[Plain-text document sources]
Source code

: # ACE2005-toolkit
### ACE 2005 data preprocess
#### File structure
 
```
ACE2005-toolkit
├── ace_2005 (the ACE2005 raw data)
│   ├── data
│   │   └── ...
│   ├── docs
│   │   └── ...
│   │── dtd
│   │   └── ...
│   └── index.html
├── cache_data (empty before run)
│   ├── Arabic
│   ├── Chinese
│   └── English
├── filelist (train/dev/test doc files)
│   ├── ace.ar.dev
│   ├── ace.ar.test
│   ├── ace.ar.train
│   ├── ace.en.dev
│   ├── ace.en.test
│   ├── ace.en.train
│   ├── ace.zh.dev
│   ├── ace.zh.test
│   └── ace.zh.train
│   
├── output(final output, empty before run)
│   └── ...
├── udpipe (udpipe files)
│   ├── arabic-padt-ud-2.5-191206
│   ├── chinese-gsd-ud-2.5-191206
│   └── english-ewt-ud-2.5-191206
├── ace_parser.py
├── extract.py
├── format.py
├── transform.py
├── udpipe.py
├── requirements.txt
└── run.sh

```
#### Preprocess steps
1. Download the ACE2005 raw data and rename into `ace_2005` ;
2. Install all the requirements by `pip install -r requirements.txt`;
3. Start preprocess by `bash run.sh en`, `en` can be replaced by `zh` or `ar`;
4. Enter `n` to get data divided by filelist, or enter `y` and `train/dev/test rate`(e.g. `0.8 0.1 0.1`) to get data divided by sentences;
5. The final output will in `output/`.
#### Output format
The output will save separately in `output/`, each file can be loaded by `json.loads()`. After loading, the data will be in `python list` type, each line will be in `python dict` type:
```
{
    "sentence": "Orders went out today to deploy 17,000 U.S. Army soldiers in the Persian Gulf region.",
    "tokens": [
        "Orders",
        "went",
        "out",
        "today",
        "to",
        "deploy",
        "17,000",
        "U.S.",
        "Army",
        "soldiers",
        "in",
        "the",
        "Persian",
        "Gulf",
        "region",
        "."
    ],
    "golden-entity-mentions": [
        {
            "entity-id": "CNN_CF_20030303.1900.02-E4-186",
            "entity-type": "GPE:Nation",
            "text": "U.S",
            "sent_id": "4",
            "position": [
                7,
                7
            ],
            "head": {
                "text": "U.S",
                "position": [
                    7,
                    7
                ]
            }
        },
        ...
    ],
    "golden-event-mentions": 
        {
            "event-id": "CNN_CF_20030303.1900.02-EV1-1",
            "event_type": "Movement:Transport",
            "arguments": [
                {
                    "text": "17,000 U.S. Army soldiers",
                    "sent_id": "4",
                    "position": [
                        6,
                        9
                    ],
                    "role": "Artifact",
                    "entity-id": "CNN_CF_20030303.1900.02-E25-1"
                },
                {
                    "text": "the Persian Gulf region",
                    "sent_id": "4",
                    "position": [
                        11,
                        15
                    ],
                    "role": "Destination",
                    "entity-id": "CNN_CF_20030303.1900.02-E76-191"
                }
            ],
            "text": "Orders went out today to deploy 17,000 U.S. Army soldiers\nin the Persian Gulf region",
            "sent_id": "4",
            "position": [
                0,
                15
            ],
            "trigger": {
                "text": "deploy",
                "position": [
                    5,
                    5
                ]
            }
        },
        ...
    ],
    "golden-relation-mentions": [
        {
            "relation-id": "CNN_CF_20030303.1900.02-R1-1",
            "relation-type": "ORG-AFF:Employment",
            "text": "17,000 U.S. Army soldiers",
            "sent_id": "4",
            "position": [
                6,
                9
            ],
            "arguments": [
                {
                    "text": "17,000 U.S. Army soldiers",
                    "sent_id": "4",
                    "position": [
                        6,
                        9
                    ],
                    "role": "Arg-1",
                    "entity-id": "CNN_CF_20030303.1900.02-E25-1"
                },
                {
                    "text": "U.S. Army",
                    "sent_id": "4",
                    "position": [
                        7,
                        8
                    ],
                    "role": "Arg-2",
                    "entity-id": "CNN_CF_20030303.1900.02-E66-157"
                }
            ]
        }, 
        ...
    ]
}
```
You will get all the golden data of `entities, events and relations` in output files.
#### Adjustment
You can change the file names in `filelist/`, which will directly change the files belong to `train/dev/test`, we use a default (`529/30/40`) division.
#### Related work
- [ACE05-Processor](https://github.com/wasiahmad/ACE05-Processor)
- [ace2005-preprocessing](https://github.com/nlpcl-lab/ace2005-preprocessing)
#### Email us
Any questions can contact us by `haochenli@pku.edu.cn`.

• **AIM OF THE TASK**
What is needed is the number of lines above that include the string "requirements", and nothing else.

• **SOLUTION**
2